§ Exercise requirements
Where "english" appears in a line of the entries below, that line should be copied.
---------- Input material
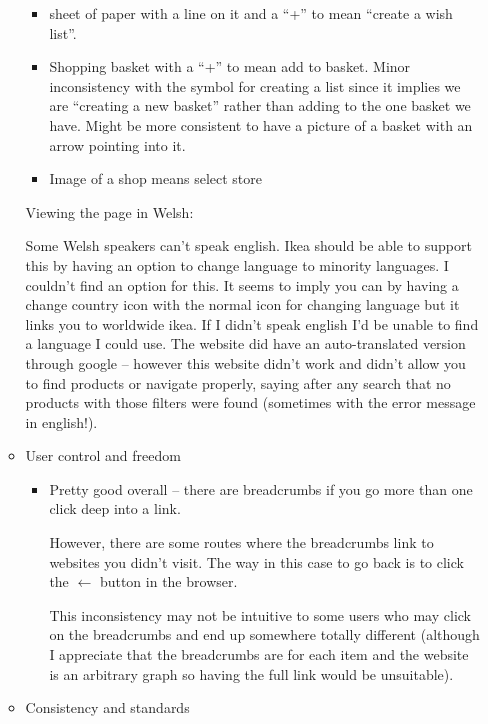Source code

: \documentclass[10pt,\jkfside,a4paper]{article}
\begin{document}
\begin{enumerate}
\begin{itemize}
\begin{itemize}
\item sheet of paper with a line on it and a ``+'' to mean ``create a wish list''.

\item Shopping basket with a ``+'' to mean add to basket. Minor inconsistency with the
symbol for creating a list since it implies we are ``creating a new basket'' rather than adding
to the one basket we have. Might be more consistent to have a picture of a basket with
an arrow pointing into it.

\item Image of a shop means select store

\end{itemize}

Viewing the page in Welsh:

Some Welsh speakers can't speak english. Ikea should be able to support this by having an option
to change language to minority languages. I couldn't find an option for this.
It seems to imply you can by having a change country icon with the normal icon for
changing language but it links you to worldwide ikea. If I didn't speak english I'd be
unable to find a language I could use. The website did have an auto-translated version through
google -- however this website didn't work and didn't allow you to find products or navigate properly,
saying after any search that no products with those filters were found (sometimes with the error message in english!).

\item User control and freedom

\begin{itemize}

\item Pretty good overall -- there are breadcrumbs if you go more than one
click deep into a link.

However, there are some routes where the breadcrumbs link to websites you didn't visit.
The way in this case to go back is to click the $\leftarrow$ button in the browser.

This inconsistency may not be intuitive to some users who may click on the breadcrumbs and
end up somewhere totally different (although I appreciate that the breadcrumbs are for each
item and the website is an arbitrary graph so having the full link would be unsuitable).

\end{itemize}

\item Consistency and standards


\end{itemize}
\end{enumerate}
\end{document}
--------------------
§ Worked solution
Some Welsh speakers can't speak english. Ikea should be able to support this by having an option
changing language but it links you to worldwide ikea. If I didn't speak english I'd be
saying after any search that no products with those filters were found (sometimes with the error message in english!).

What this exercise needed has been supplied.